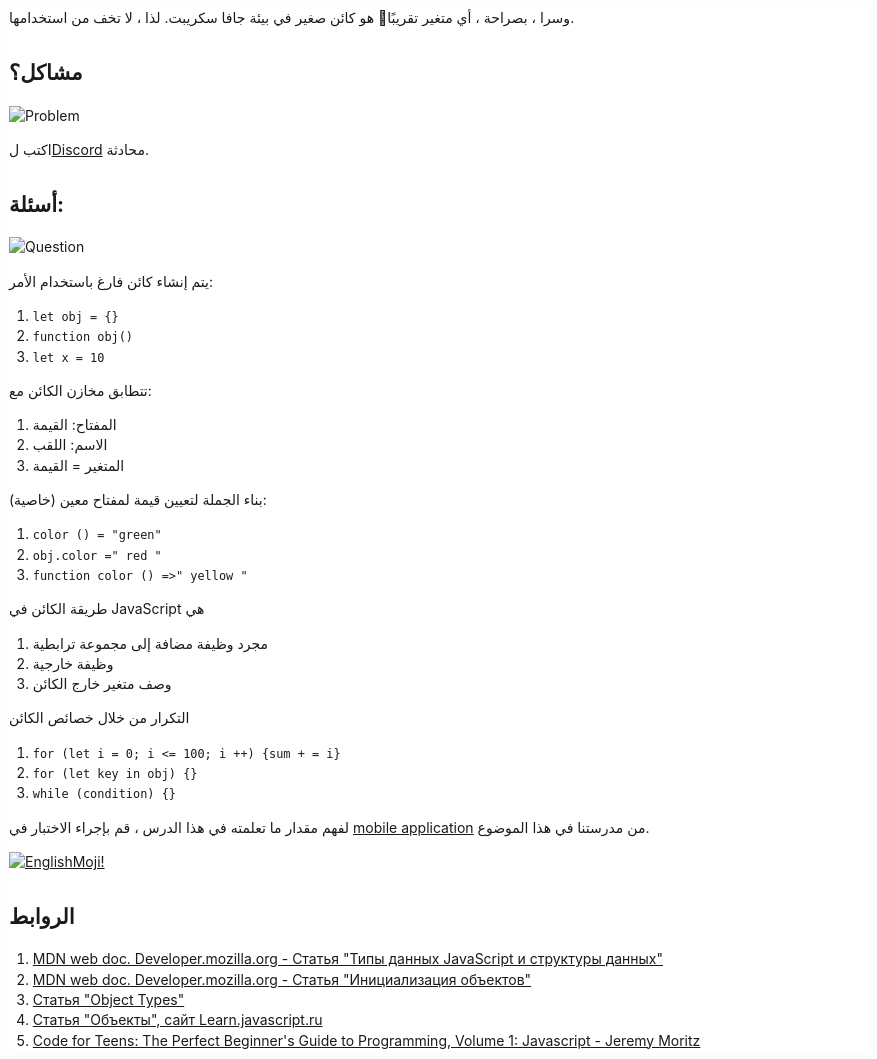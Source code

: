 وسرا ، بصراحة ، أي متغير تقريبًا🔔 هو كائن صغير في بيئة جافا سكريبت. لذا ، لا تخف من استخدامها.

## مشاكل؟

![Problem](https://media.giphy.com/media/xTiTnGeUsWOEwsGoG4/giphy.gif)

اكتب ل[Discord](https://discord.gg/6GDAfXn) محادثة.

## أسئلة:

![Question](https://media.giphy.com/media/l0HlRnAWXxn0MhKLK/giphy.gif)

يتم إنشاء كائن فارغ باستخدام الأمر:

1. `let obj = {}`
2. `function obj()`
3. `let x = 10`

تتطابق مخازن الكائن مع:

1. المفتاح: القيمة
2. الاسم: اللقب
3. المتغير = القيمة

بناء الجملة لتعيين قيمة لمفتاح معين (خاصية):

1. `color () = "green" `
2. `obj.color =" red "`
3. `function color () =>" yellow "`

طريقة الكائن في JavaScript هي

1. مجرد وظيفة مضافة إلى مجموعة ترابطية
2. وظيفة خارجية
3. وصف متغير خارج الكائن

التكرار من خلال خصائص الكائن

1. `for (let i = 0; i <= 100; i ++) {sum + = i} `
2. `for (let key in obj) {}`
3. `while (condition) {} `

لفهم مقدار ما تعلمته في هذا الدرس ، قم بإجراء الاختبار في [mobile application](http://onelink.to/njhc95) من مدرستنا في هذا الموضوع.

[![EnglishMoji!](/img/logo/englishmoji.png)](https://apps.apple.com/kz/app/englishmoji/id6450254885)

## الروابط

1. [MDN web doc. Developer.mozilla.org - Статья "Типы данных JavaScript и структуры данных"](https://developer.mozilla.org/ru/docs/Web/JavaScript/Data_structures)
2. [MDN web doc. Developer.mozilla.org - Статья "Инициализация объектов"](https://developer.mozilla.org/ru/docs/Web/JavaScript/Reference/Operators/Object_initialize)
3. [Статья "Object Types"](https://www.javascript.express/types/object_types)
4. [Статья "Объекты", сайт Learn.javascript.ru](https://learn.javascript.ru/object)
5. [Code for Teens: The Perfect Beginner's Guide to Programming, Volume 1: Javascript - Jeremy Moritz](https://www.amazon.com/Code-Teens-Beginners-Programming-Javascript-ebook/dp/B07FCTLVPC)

--

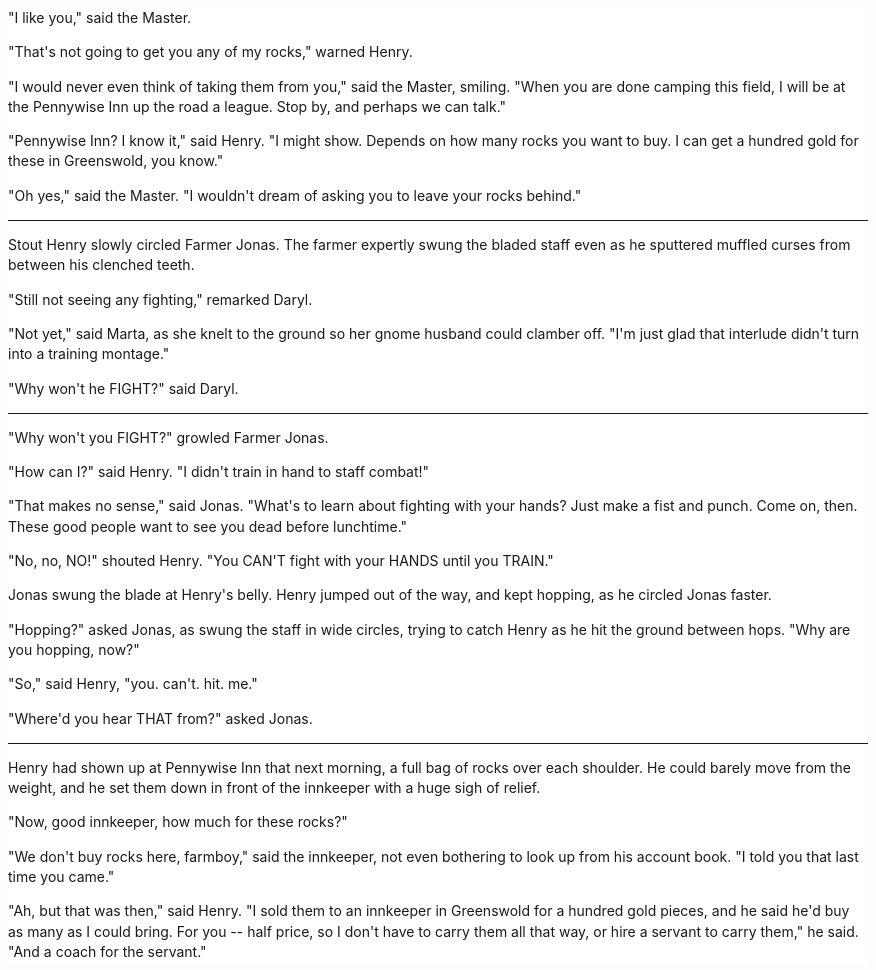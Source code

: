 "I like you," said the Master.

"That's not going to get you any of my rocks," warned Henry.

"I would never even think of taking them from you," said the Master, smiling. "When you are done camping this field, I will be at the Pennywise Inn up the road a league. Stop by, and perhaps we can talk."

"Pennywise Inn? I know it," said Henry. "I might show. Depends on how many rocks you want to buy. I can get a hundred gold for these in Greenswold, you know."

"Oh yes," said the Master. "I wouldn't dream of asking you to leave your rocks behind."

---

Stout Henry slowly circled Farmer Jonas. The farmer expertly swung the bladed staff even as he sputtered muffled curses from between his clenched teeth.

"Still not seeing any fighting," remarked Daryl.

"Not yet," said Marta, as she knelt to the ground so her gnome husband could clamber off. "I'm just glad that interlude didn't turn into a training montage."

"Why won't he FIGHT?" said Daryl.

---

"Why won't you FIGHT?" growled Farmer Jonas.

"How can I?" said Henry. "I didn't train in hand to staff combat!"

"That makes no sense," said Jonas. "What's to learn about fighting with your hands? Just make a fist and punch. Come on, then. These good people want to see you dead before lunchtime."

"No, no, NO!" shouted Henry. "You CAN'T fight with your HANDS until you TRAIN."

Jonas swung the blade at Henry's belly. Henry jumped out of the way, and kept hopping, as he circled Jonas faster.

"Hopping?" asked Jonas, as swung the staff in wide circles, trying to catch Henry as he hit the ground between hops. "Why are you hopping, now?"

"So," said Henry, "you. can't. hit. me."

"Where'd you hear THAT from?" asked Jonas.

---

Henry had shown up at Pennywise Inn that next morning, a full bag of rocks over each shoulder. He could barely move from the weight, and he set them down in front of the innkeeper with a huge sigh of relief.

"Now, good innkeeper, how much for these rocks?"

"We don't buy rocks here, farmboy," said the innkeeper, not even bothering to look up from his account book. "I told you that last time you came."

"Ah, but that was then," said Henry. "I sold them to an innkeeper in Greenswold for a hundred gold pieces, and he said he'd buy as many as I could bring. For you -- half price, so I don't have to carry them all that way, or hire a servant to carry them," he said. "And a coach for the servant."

### Directions:
Beginning with the line containing "Stout Henry slowly" in the material above, copy every line exactly until you have copied the line containing "said Marta, as".

### Exercise output:
Stout Henry slowly circled Farmer Jonas. The farmer expertly swung the bladed staff even as he sputtered muffled curses from between his clenched teeth.

"Still not seeing any fighting," remarked Daryl.

"Not yet," said Marta, as she knelt to the ground so her gnome husband could clamber off. "I'm just glad that interlude didn't turn into a training montage."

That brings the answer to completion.